Ladder operators and creation & annihilation operators - different between $a$, $b$ and $c$ [closed]

Question

Usually, the ladder operator denoted by $a$ and $a^\dagger$. In some case, people talk about the creation operator and denote it by $c$ and $c^\dagger$. Recently I see another notation, $b$ and $b^\dagger$, and I don't understand why in each case we use with different letters. I believe that there a reason for this.

I try to understand the different between the ladder and creation operators, I thought maybe this what make the difference, but I really confused. Maybe the difference is due to the difference between the ladder operators and the creation/annihilation operators? If there is any difference at all..

Someone can tell me the different between the notation $a$ or $b$ or $c$? and if this connect to the difference between the ladder and creation operators? If it's really caused by the difference, then I'd love to clarify the difference between the two, because I'm not sure I understand the difference.

Answer 1

When we talk about the quantum harmonic oscillator, $a$ and $a^{\dagger}$ are usually used.($a$ may stands for "annihilation".) Note that we have not discuss second quantization here, so $a$ and $a^{\dagger}$ are not field operators.

In the area of many-body physics, we usually use field operators to write Hamiltonian. For bosonic system, we tend to write $b$ and $b^{\dagger}$ where I believe $b$ stands for "boson" here. For fermionic system, both $c,c^{\dagger}$ and $f, f^{\dagger}$ are widely used. ($f$ may stand for fermion while I don't know what $c$ stands for.)

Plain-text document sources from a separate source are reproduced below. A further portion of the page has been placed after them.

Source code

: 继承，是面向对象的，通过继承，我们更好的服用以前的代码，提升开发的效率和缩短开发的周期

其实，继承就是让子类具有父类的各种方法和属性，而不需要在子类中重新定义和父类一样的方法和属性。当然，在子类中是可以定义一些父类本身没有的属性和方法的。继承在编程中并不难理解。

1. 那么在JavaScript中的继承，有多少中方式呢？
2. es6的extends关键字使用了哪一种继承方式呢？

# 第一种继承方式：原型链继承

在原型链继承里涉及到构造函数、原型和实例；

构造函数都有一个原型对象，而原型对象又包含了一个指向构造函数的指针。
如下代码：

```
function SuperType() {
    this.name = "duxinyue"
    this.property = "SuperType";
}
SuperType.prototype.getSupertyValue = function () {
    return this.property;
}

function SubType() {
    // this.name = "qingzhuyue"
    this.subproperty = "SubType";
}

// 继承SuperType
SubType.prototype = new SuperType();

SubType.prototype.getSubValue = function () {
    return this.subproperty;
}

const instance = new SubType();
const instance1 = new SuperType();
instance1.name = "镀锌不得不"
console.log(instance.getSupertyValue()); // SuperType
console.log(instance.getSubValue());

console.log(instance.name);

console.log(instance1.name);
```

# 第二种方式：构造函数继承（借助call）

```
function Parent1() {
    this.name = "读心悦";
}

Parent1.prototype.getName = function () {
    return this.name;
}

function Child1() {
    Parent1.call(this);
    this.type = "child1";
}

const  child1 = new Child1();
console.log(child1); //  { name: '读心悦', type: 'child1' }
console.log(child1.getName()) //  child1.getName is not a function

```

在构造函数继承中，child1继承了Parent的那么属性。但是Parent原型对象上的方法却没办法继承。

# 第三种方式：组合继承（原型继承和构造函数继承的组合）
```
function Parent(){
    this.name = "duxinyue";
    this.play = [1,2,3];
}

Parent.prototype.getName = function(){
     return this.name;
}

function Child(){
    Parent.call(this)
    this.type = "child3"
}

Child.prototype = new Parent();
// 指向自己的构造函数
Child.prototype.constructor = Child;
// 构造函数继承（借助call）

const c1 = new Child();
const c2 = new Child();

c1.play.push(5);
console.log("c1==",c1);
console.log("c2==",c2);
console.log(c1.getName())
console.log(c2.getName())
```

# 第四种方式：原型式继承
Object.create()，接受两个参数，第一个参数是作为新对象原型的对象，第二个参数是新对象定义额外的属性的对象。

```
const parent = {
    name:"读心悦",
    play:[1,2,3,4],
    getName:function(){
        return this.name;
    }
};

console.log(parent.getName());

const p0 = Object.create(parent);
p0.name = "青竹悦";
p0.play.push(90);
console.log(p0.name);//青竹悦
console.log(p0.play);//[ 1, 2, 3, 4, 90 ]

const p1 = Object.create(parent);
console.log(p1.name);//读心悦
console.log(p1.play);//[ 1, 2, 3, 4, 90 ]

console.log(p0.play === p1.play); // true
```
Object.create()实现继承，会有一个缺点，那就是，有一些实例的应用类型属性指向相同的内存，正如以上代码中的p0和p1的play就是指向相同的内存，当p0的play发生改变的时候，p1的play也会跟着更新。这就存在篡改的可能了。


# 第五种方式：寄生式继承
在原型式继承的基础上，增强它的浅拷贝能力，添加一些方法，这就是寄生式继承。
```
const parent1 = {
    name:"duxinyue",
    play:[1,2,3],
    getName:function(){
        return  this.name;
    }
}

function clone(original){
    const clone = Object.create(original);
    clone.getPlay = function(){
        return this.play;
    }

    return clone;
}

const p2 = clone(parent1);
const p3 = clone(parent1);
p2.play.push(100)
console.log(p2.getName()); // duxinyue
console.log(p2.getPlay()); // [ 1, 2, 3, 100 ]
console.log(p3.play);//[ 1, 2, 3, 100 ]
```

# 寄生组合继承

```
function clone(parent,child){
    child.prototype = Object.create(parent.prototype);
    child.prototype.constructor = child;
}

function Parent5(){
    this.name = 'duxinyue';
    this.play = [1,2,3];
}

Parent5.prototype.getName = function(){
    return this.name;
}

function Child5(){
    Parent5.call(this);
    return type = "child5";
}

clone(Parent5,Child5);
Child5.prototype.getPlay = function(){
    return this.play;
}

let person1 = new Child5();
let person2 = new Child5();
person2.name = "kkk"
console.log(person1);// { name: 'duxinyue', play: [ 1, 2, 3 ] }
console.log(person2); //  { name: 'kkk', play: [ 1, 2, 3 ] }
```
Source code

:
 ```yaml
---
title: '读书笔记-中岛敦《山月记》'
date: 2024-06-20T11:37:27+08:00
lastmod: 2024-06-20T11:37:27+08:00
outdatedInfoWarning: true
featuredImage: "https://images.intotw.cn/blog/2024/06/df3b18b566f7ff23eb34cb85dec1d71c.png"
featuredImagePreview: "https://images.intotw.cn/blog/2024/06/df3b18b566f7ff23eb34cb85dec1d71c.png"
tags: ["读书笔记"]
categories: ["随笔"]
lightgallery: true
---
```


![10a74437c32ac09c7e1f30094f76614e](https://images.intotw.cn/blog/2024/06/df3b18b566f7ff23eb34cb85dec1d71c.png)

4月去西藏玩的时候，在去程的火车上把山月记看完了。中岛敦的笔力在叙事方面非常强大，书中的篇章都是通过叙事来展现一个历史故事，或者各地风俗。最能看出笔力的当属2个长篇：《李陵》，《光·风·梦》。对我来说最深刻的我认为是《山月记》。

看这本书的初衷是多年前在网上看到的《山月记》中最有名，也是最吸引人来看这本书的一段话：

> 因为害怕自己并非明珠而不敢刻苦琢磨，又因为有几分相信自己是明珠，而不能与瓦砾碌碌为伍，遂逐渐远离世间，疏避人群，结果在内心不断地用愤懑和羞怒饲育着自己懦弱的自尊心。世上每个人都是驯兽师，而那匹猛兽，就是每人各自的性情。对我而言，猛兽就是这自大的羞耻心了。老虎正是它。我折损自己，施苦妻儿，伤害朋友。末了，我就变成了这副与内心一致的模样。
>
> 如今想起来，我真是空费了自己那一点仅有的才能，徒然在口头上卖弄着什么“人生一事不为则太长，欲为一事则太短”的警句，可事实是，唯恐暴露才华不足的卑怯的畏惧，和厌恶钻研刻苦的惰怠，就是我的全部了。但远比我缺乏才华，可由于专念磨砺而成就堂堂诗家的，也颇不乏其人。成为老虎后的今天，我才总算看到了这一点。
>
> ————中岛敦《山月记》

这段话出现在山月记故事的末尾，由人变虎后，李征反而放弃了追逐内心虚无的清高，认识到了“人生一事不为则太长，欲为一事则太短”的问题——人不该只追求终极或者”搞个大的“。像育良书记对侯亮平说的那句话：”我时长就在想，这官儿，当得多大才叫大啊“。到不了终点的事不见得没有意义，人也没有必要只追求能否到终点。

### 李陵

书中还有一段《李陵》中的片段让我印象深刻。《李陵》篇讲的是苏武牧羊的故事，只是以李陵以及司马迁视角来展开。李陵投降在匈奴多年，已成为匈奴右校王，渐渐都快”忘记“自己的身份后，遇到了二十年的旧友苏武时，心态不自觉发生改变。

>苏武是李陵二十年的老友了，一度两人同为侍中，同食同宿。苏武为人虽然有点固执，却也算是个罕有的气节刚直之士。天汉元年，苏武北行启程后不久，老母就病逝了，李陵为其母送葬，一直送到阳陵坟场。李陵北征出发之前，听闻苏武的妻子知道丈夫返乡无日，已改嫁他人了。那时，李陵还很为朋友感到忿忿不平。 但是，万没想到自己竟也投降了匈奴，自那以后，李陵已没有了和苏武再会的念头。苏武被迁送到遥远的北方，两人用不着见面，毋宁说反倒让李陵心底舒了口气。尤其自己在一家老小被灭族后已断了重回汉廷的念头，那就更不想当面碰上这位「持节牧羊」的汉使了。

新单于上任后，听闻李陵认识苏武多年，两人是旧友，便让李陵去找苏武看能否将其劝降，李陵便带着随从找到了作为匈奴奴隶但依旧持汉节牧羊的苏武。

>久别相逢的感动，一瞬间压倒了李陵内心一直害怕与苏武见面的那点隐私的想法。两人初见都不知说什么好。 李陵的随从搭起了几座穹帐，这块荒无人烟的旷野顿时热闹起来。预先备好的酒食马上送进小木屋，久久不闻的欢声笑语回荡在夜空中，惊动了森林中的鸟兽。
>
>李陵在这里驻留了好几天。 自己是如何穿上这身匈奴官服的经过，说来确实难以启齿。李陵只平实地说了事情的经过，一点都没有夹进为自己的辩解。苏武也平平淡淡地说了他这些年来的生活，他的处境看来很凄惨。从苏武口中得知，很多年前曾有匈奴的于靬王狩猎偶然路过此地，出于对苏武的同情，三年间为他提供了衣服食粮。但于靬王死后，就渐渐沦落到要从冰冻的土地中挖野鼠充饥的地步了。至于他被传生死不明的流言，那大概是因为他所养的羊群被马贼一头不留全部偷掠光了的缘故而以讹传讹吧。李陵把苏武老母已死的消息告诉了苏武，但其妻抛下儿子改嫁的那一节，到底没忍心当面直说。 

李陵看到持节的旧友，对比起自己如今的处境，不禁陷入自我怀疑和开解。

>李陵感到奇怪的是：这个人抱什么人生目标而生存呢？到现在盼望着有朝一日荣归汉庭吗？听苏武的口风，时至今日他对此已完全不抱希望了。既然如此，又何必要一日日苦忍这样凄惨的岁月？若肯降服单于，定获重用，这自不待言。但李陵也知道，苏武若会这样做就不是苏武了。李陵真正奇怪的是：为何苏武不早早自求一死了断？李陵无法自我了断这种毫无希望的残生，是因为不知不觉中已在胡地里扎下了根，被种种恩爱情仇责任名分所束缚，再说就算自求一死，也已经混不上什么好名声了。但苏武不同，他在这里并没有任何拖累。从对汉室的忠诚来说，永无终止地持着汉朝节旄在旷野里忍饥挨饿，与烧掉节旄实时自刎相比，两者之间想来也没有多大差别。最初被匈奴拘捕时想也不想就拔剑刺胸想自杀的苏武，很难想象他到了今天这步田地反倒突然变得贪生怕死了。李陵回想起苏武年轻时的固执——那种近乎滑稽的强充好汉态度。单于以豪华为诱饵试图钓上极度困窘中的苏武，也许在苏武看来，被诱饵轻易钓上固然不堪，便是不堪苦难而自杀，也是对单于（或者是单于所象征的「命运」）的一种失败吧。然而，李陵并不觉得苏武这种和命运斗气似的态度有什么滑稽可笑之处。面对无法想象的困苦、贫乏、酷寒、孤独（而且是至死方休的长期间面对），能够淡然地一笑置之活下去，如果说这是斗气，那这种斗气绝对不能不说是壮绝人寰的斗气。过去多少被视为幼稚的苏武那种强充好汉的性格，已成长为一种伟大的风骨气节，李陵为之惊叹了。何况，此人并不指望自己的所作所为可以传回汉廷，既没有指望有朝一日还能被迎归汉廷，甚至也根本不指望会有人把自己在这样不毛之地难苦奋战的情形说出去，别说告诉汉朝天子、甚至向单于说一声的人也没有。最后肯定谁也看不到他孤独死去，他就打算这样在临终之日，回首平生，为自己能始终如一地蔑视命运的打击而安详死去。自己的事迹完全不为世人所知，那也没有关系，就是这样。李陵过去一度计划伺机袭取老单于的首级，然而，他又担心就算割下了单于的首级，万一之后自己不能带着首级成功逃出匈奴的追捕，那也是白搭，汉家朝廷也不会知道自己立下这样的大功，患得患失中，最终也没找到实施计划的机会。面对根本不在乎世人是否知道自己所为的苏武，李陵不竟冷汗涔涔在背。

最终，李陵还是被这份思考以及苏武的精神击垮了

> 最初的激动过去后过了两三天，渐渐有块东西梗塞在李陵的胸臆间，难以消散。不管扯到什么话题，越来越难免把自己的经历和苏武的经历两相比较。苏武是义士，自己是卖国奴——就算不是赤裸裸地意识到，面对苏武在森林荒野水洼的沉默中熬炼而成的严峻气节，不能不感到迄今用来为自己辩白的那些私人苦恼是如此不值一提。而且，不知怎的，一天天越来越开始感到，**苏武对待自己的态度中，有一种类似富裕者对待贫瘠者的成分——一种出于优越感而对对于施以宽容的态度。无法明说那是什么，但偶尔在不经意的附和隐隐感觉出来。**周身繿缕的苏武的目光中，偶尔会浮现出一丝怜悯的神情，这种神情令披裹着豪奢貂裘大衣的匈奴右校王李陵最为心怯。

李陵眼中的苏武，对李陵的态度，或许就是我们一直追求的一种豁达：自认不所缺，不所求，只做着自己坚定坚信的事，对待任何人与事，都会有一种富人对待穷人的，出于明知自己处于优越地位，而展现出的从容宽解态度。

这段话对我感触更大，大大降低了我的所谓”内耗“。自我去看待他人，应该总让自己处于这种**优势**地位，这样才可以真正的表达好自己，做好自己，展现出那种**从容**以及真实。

Note that letter itself is not important, you can use whatever letter to represent the annihilation operator $a, b, c, f, ...$. All you have to focus is their (anti-)commutation relation.

Answer 2

Someone can tell me the different between the notation $a$ or $b$ or $c$?

The name of these operators doesn't matter. The important thing are the commutation relations between these two operators (let us call them $a$ and $a^\dagger$) and a third operator (let us call it $n$):

$$\begin{align} [a,n]&=-ca \\ [a^\dagger,n]&=+ca^\dagger \end{align}$$

When these relations are satisfied, then

• $a$ is a step-down operator
  (meaning $a|n\rangle$ is either the null-vector or an eigenvector of $n$ with eigenvalue $n-c$),
• $a^\dagger$ is a step-up operator
  (meaning $a^\dagger|n\rangle$ is either the null-vector or an eigenvector of $n$ with eigenvalue $n+c$)

Maybe the difference is due to the difference between the ladder operators and the creation/annihilation operators? If there is any difference at all.

Step-up/down operators, ladder operators and creation/annihilation operators all mean the same thing. But the names "creation/annihilation operators" seem to be the preferred ones, if $n$ is actually the particle-number operator.